Interleukin-33 promotes the epithelial-mesenchymal transition of renal tubular epithelial cells via the NF-κB/Twist1 signalling pathway

Objectives: Epithelial-mesenchymal transition (EMT) of renal tubular epithelial cells (RTECs) is a pathogenic factor for renal interstitial fibrosis (RIF). Interleukin-33 (IL-33) is related to the occurrence and development of RIF, but the underlying mechanism remains unclear. Here, we investigated whether IL-33 mediates the EMT of RTECs by activating the NF-κB/Twist1 signalling pathway. Methods: In vivo, the RIF animal model induced by unilateral ureteral obstruction (UUO) was established. The effects of exogenous IL-33 and anti-IL-33 antibodies were evaluated.
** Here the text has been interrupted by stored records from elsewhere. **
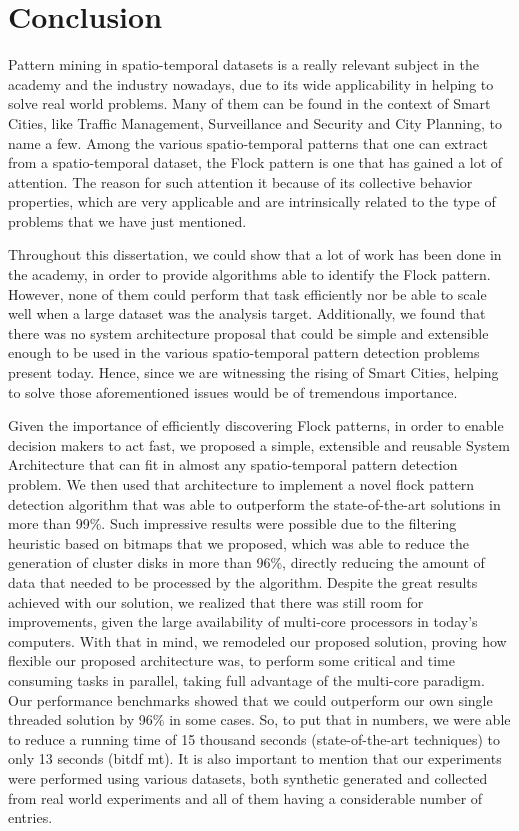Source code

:\chapter{Conclusion}
\label{chp:conclusion}
Pattern mining in spatio-temporal datasets is a really relevant subject in the academy and the industry nowadays, due
to its wide applicability in helping to solve real world problems. Many of them can be found in the context of Smart
Cities, like Traffic Management, Surveillance and Security and City Planning, to name a few. Among the various
spatio-temporal patterns that one can extract from a spatio-temporal dataset, the Flock pattern is one that has gained a
lot of attention. The reason for such attention it because of its collective behavior properties, which are very
applicable and are intrinsically related to the type of problems that we have just mentioned.

Throughout this dissertation, we could show that a lot of work has been done in the academy, in order to provide
algorithms able to identify the Flock pattern. However, none of them could perform that task efficiently nor be able to
scale well when a large dataset was the analysis target. Additionally, we found that there was no system architecture
proposal that could be simple and extensible enough to be used in the various spatio-temporal pattern detection problems
present today. Hence, since we are witnessing the rising of Smart Cities, helping to solve those aforementioned issues
would be of tremendous importance.

Given the importance of efficiently discovering Flock patterns, in order to enable decision makers to act fast, we
proposed a simple, extensible and reusable System Architecture that can fit in almost any spatio-temporal pattern
detection problem. We then used that architecture to implement a novel flock pattern detection algorithm that was able
to outperform the state-of-the-art solutions in more than 99\%. Such impressive results were possible due to the
filtering heuristic based on bitmaps that we proposed, which was able to reduce the generation of cluster disks in more
than 96\%, directly reducing the amount of data that needed to be processed by the algorithm. Despite the great results
achieved with our solution, we realized that there was still room for improvements, given the large availability of
multi-core processors in today's computers. With that in mind, we remodeled our proposed solution, proving how flexible
our proposed architecture was, to perform some critical and time consuming tasks in parallel, taking full advantage of
the multi-core paradigm. Our performance benchmarks showed that we could outperform our own single threaded solution by
96\% in some cases. So, to put that in numbers, we were able to reduce a running time of 15 thousand seconds
(state-of-the-art techniques) to only 13 seconds (\ac{bitdf} \ac{mt}). It is also important to mention that our
experiments were performed using various datasets, both synthetic generated and collected from real world experiments
and all of them having a considerable number of entries.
In vitro, the EMT of RTECs was induced by IL-33. The inhibition of the nuclear factor kappa-B (NF-κB) by the pyrrolidine dithiocarbamate (PDTC) and the knockdown of the suppression of tumorigenicity 2 (ST2) by small interference RNA were used to observe whether IL-33 mediates the EMT of RTECs through the NF-κB/Twist1 signaling pathway. Results: In vivo, exogenous IL-33 significantly aggravated UUO-induced pathological damage and collagen deposition, down-regulated E-cadherin expression, and up-regulated α-smooth muscle actin and Vimentin expressions. Moreover, exogenous IL-33 increased the levels of phospho-IκB-α (p-IκB-α) and phospho-NF-κB p65 (p-NF-κB p65), NF-κB p65 nuclear translocation, and Twist1 nuclear expression. However, these effects were reversed by the anti-IL-33 antibody. In vitro , the increases in the levels of p-IκB-α, p-NF-κB p65, NF-κB p65 nuclear translocation, and Twist1 nuclear expression induced by IL-33 were inhibited by the knockdown of PDTC or ST2. IL-33-mediated EMT of RTECs was also significantly reversed. However, NF-κB inhibitor PDTC had no significant effect on ST2 expression. Conclusions: The IL-33/ST2 axis may up-regulate the expression of Twist1 through the NF-κB signalling pathway, thereby inducing the EMT of RTECs and leading to RIF.